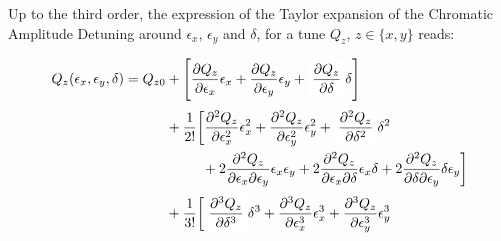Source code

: \newpage
Up to the third order, the expression of the Taylor expansion of the Chromatic Amplitude Detuning
around $\epsilon_x$, $\epsilon_y$ and $\delta$, for a tune $Q_z$, $z \in \{x, y\}$ reads:

\begin{equation}
\begin{aligned}
Q_z(\epsilon_x, \epsilon_y, \delta) = Q_{z0} &+ \left[\frac{\partial Q_z}{\partial \epsilon_x} \epsilon_x
                                                 + \frac{\partial Q_z}{\partial \epsilon_y} \epsilon_y
                                                 + \colorbox{yellow!0}{$\displaystyle \frac{\partial Q_z}{\partial \delta}$} \delta
                                                \right] \\
                                             &+ \frac{1}{2!} \biggl[\frac{\partial^2Q_z}{\partial \epsilon_x^2}\epsilon_x^2 
                                                 + \frac{\partial^2Q_z}{\partial \epsilon_y^2}\epsilon_y^2
                                                 + \colorbox{yellow!0}{$\displaystyle \frac{\partial^2 Q_z}{\partial \delta^2}$} \delta^2  \\
                                             &\;\begin{aligned}
                                             \phantom{+ \frac{1}{2!} \biggl[}
                                               &+ 2 \frac{\partial^2Q_z}{\partial \epsilon_x \partial \epsilon_y}\epsilon_x \epsilon_y
                                                  + 2 \frac{\partial^2Q_z}{\partial \epsilon_x \partial \delta}\epsilon_x \delta
                                                  + 2 \frac{\partial^2Q_z}{\partial \delta \partial \epsilon_y} \delta \epsilon_y
                                             \biggr] \\
                                             \end{aligned} \\
                                             &+ \frac{1}{3!}
                                             \biggl[
                                                  \colorbox{yellow!0}{$\displaystyle \frac{\partial^3 Q_z}{\partial \delta^3}$}\delta^{3}
                                                  + \frac{\partial^{3} Q_z}{\partial \epsilon_{x}^{3}}  \epsilon_{x}^{3} 
                                                  + \frac{\partial^{3} Q_z}{\partial \epsilon_{y}^{3}}  \epsilon_{y}^{3} \\
                                             &\;\begin{aligned}

\end{aligned}
\end{aligned}
\end{equation}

* [Goal of the exercise] Only a number is wanted. Count the lines of the data that contain "delta".

* [Task output] 7